Ihr Zugeständnis, dass der Strafprozess und die Royal Commission nicht alle offenen Fragen beantwortet hätten, sei „signifikant“, sagte Nigel Hampton, Anwalt von 29 der Familien.

„Nach diesem Schritt wäre es schwer, jetzt Widerstand zu leisten“, sagte er und bezog sich auf die Aussicht auf eine öffentliche Untersuchung, die eine Art Gerichtsverhandlung in Neuseeland ist.

„Die Überlebensfähigkeit ist eine große Frage für alle Familien“, sagte Maysoon Salama, deren Sohn Atta Elayyan, 33, in Masjid An-Noor, der ersten angegriffenen Moschee, starb. Sie bezog sich auf einen früheren Bericht der Polizei, der besagte, dass keiner der 51 Menschen, die bei den Angriffen getötet wurden, ihre Verletzungen hätte überleben können, selbst wenn sie früher in Krankenhäuser gebracht worden wären – ein Befund, der viele Familien dazu veranlasste, den Gerichtsmediziner zu drängen, die Verletzungen jedes Opfers zu untersuchen Tod individuell.

Aya Al-Umari, deren Bruder Hussein Al-Umari, 35, ebenfalls in Masjid An-Noor starb, sagte, sie sei unter denen, die fast zwei Jahre nach dem Angriff einen verkürzten und allgemeinen forensischen Bericht erhalten haben. Sie beschrieb, dass sie seit 2019 wiederholt E-Mails an verschiedene Behörden gesendet habe, um nacheinander Details über die letzten Momente ihres Bruders herauszuarbeiten.

Manchmal seien Informationen zurückgehalten worden, weil Beamte Frau Al-Umari gesagt hätten, es würde sie beunruhigen, sagte sie.

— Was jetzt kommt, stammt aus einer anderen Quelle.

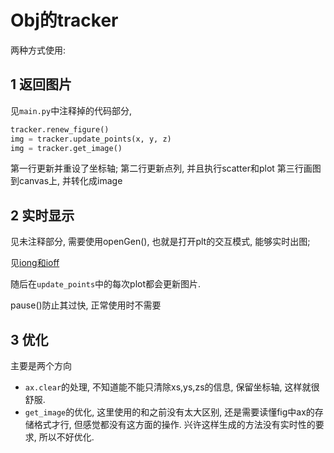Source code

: # Obj的tracker

两种方式使用:

## 1 返回图片

见`main.py`中注释掉的代码部分, 

```py
tracker.renew_figure()
img = tracker.update_points(x, y, z)
img = tracker.get_image()
```

第一行更新并重设了坐标轴;
第二行更新点列, 并且执行scatter和plot
第三行画图到canvas上, 并转化成image


## 2 实时显示

见未注释部分, 需要使用openGen(), 也就是打开plt的交互模式, 能够实时出图;

见[iong和ioff](https://blog.csdn.net/weixin_42782150/article/details/107015617)

随后在`update_points`中的每次plot都会更新图片.

pause()防止其过快, 正常使用时不需要


## 3 优化

主要是两个方向

- `ax.clear`的处理, 不知道能不能只清除xs,ys,zs的信息, 保留坐标轴, 这样就很舒服.
- `get_image`的优化, 这里使用的和之前没有太大区别, 还是需要读懂fig中ax的存储格式才行, 但感觉都没有这方面的操作. 兴许这样生成的方法没有实时性的要求, 所以不好优化.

“Schon am Anfang wurden uns die Informationen per Tropf zugeführt, also war es wie: ‘Hier ist der Beweisbericht, und hier ist dieser Bericht, bitte lassen Sie es uns wissen, wenn Sie dies und das wollen'”, sagte sie und bezog sich auf Dokumente, die Gerichtsmediziner und die Polizei hatten über den Tod ihres Bruders informiert. „Warum gibst du mir nicht einfach alles und ich entscheide, was ich lese und was nicht?“

Frau Salama, Frau Al-Umari und andere Verwandte der Getöteten sagten, es blieben auch Fragen zum genauen Fortschritt der Online-Radikalisierung des Mörders, seiner Internetgeschichte und dem Weg zum Extremismus, dem andere in Neuseeland, die seine Ansichten teilen, gefolgt sind.

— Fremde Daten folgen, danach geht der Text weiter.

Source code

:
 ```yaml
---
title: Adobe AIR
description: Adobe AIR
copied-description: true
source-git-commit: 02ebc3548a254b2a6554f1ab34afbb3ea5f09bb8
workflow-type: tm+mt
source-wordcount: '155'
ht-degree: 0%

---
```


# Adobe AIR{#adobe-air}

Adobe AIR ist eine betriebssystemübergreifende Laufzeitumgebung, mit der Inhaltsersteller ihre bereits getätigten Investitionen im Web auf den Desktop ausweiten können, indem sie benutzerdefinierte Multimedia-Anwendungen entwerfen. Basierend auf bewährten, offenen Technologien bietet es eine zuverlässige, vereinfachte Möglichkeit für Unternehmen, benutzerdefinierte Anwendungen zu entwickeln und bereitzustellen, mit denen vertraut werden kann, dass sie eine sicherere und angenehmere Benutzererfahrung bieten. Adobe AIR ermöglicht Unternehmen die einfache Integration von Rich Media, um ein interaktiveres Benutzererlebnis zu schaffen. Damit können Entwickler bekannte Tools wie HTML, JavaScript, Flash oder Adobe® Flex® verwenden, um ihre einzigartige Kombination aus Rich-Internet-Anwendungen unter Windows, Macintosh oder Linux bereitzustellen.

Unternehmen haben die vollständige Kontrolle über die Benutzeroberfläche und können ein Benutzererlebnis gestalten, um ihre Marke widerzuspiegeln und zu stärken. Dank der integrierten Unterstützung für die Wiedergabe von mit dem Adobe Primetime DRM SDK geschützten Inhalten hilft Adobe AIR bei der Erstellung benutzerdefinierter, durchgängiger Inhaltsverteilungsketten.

Solche Themen wurden in Neuseeland oft als tabu betrachtet, wo Premierministerin Jacinda Ardern – die im Ausland für ihre Ermahnungen zum Mitgefühl nach den Anschlägen Bewunderung auf sich zog – und ihre Regierung die neuseeländische Öffentlichkeit und die Nachrichtenmedien aufgefordert haben, den Namen des Terroristen nicht zu nennen oder zu diskutieren wie seine Ansichten gebildet wurden, aus Angst, andere zu radikalisieren.

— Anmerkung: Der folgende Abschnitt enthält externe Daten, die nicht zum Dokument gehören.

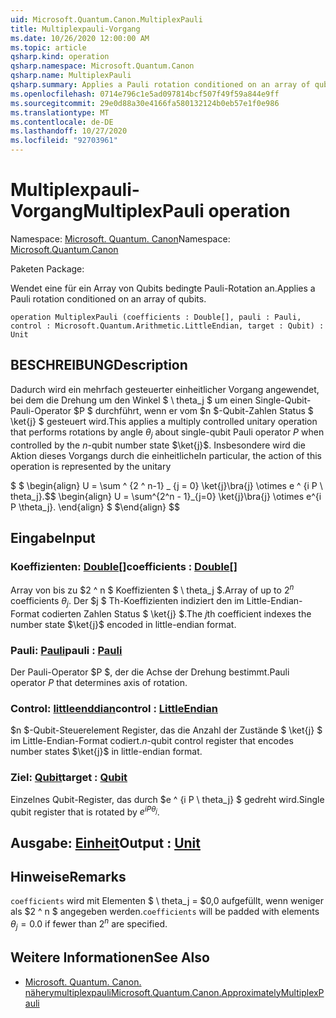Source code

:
```yaml
---
uid: Microsoft.Quantum.Canon.MultiplexPauli
title: Multiplexpauli-Vorgang
ms.date: 10/26/2020 12:00:00 AM
ms.topic: article
qsharp.kind: operation
qsharp.namespace: Microsoft.Quantum.Canon
qsharp.name: MultiplexPauli
qsharp.summary: Applies a Pauli rotation conditioned on an array of qubits.
ms.openlocfilehash: 0714e796c1e5ad097814bcf507f49f59a844e9ff
ms.sourcegitcommit: 29e0d88a30e4166fa580132124b0eb57e1f0e986
ms.translationtype: MT
ms.contentlocale: de-DE
ms.lasthandoff: 10/27/2020
ms.locfileid: "92703961"
---
```

# <a name="multiplexpauli-operation"></a><span data-ttu-id="d0534-102">Multiplexpauli-Vorgang</span><span class="sxs-lookup"><span data-stu-id="d0534-102">MultiplexPauli operation</span></span>

<span data-ttu-id="d0534-103">Namespace: [Microsoft. Quantum. Canon](xref:Microsoft.Quantum.Canon)</span><span class="sxs-lookup"><span data-stu-id="d0534-103">Namespace: [Microsoft.Quantum.Canon](xref:Microsoft.Quantum.Canon)</span></span>

<span data-ttu-id="d0534-104">Paketen [](https://nuget.org/packages/)</span><span class="sxs-lookup"><span data-stu-id="d0534-104">Package: [](https://nuget.org/packages/)</span></span>


<span data-ttu-id="d0534-105">Wendet eine für ein Array von Qubits bedingte Pauli-Rotation an.</span><span class="sxs-lookup"><span data-stu-id="d0534-105">Applies a Pauli rotation conditioned on an array of qubits.</span></span>

```qsharp
operation MultiplexPauli (coefficients : Double[], pauli : Pauli, control : Microsoft.Quantum.Arithmetic.LittleEndian, target : Qubit) : Unit
```


## <a name="description"></a><span data-ttu-id="d0534-106">BESCHREIBUNG</span><span class="sxs-lookup"><span data-stu-id="d0534-106">Description</span></span>

<span data-ttu-id="d0534-107">Dadurch wird ein mehrfach gesteuerter einheitlicher Vorgang angewendet, bei dem die Drehung um den Winkel $ \ theta_j $ um einen Single-Qubit-Pauli-Operator $P $ durchführt, wenn er vom $n $-Qubit-Zahlen Status $ \ket{j} $ gesteuert wird.</span><span class="sxs-lookup"><span data-stu-id="d0534-107">This applies a multiply controlled unitary operation that performs rotations by angle $\theta_j$ about single-qubit Pauli operator $P$ when controlled by the $n$-qubit number state $\ket{j}$.</span></span>
<span data-ttu-id="d0534-108">Insbesondere wird die Aktion dieses Vorgangs durch die einheitliche</span><span class="sxs-lookup"><span data-stu-id="d0534-108">In particular, the action of this operation is represented by the unitary</span></span>

<span data-ttu-id="d0534-109">$ $ \begin{align} U = \sum ^ {2 ^ n-1} _ {j = 0} \ket{j}\bra{j} \otimes e ^ {i P \ theta_j}.</span><span class="sxs-lookup"><span data-stu-id="d0534-109">$$ \begin{align} U = \sum^{2^n - 1}_{j=0} \ket{j}\bra{j} \otimes e^{i P \theta_j}.</span></span>
<span data-ttu-id="d0534-110">\end{align} $ $</span><span class="sxs-lookup"><span data-stu-id="d0534-110">\end{align} $$</span></span>

## <a name="input"></a><span data-ttu-id="d0534-111">Eingabe</span><span class="sxs-lookup"><span data-stu-id="d0534-111">Input</span></span>

### <a name="coefficients--double"></a><span data-ttu-id="d0534-112">Koeffizienten: [Double](xref:microsoft.quantum.lang-ref.double)[]</span><span class="sxs-lookup"><span data-stu-id="d0534-112">coefficients : [Double](xref:microsoft.quantum.lang-ref.double)[]</span></span>

<span data-ttu-id="d0534-113">Array von bis zu $2 ^ n $ Koeffizienten $ \ theta_j $.</span><span class="sxs-lookup"><span data-stu-id="d0534-113">Array of up to $2^n$ coefficients $\theta_j$.</span></span> <span data-ttu-id="d0534-114">Der $j $ Th-Koeffizienten indiziert den im Little-Endian-Format codierten Zahlen Status $ \ket{j} $.</span><span class="sxs-lookup"><span data-stu-id="d0534-114">The $j$th coefficient indexes the number state $\ket{j}$ encoded in little-endian format.</span></span>


### <a name="pauli--pauli"></a><span data-ttu-id="d0534-115">Pauli: [Pauli](xref:microsoft.quantum.lang-ref.pauli)</span><span class="sxs-lookup"><span data-stu-id="d0534-115">pauli : [Pauli](xref:microsoft.quantum.lang-ref.pauli)</span></span>

<span data-ttu-id="d0534-116">Der Pauli-Operator $P $, der die Achse der Drehung bestimmt.</span><span class="sxs-lookup"><span data-stu-id="d0534-116">Pauli operator $P$ that determines axis of rotation.</span></span>


### <a name="control--littleendian"></a><span data-ttu-id="d0534-117">Control: [littleenddian](xref:Microsoft.Quantum.Arithmetic.LittleEndian)</span><span class="sxs-lookup"><span data-stu-id="d0534-117">control : [LittleEndian](xref:Microsoft.Quantum.Arithmetic.LittleEndian)</span></span>

<span data-ttu-id="d0534-118">$n $-Qubit-Steuerelement Register, das die Anzahl der Zustände $ \ket{j} $ im Little-Endian-Format codiert.</span><span class="sxs-lookup"><span data-stu-id="d0534-118">$n$-qubit control register that encodes number states $\ket{j}$ in little-endian format.</span></span>


### <a name="target--qubit"></a><span data-ttu-id="d0534-119">Ziel: [Qubit](xref:microsoft.quantum.lang-ref.qubit)</span><span class="sxs-lookup"><span data-stu-id="d0534-119">target : [Qubit](xref:microsoft.quantum.lang-ref.qubit)</span></span>

<span data-ttu-id="d0534-120">Einzelnes Qubit-Register, das durch $e ^ {i P \ theta_j} $ gedreht wird.</span><span class="sxs-lookup"><span data-stu-id="d0534-120">Single qubit register that is rotated by $e^{i P \theta_j}$.</span></span>



## <a name="output--unit"></a><span data-ttu-id="d0534-121">Ausgabe: [Einheit](xref:microsoft.quantum.lang-ref.unit)</span><span class="sxs-lookup"><span data-stu-id="d0534-121">Output : [Unit](xref:microsoft.quantum.lang-ref.unit)</span></span>



## <a name="remarks"></a><span data-ttu-id="d0534-122">Hinweise</span><span class="sxs-lookup"><span data-stu-id="d0534-122">Remarks</span></span>

<span data-ttu-id="d0534-123">`coefficients` wird mit Elementen $ \ theta_j = $0,0 aufgefüllt, wenn weniger als $2 ^ n $ angegeben werden.</span><span class="sxs-lookup"><span data-stu-id="d0534-123">`coefficients` will be padded with elements $\theta_j = 0.0$ if fewer than $2^n$ are specified.</span></span>

## <a name="see-also"></a><span data-ttu-id="d0534-124">Weitere Informationen</span><span class="sxs-lookup"><span data-stu-id="d0534-124">See Also</span></span>

- [<span data-ttu-id="d0534-125">Microsoft. Quantum. Canon. näherymultiplexpauli</span><span class="sxs-lookup"><span data-stu-id="d0534-125">Microsoft.Quantum.Canon.ApproximatelyMultiplexPauli</span></span>](xref:Microsoft.Quantum.Canon.ApproximatelyMultiplexPauli)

Der neuseeländische Islamische Frauenrat begrüßte die Entscheidung, eine Untersuchung einzuleiten, als „einen positiven Schritt auf dem Weg zur Verhinderung weiterer Gewalt, die durch Personen mit radikalisierten Ansichten verursacht wird“. In ihrer Erklärung stellte die Gruppe fest, dass es nur begrenzte Beweise für den Fall – Neuseelands schlimmste Massenerschießung der Neuzeit – im öffentlichen Bereich gegeben habe.

„Die Eröffnung einer Untersuchung ermöglicht eine eingehendere Untersuchung der Ursachen und Umstände der Todesfälle aufgrund der Angriffe“, sagte Richterin Marshall in ihrer schriftlichen Erklärung am Donnerstag. Sie fügte hinzu, dass solche Untersuchungen des Gerichtsmediziners Empfehlungen ermöglichen, die ähnliche Todesfälle in Zukunft verhindern könnten.

Ein Sprecher des neuseeländischen Justizministers Kris Faafoi sagte in einer nicht zugeschriebenen Erklärung, dass der leitende Gerichtsmediziner im Gegensatz zur Königlichen Kommission unabhängig entscheiden könne, was untersucht werden sollte, und dass es für den Justizminister nicht angebracht sei, dazu Stellung zu nehmen.

Eine Sprecherin der neuseeländischen Polizei sagte, die Behörde habe sich zu der neuen Untersuchung nicht geäußert.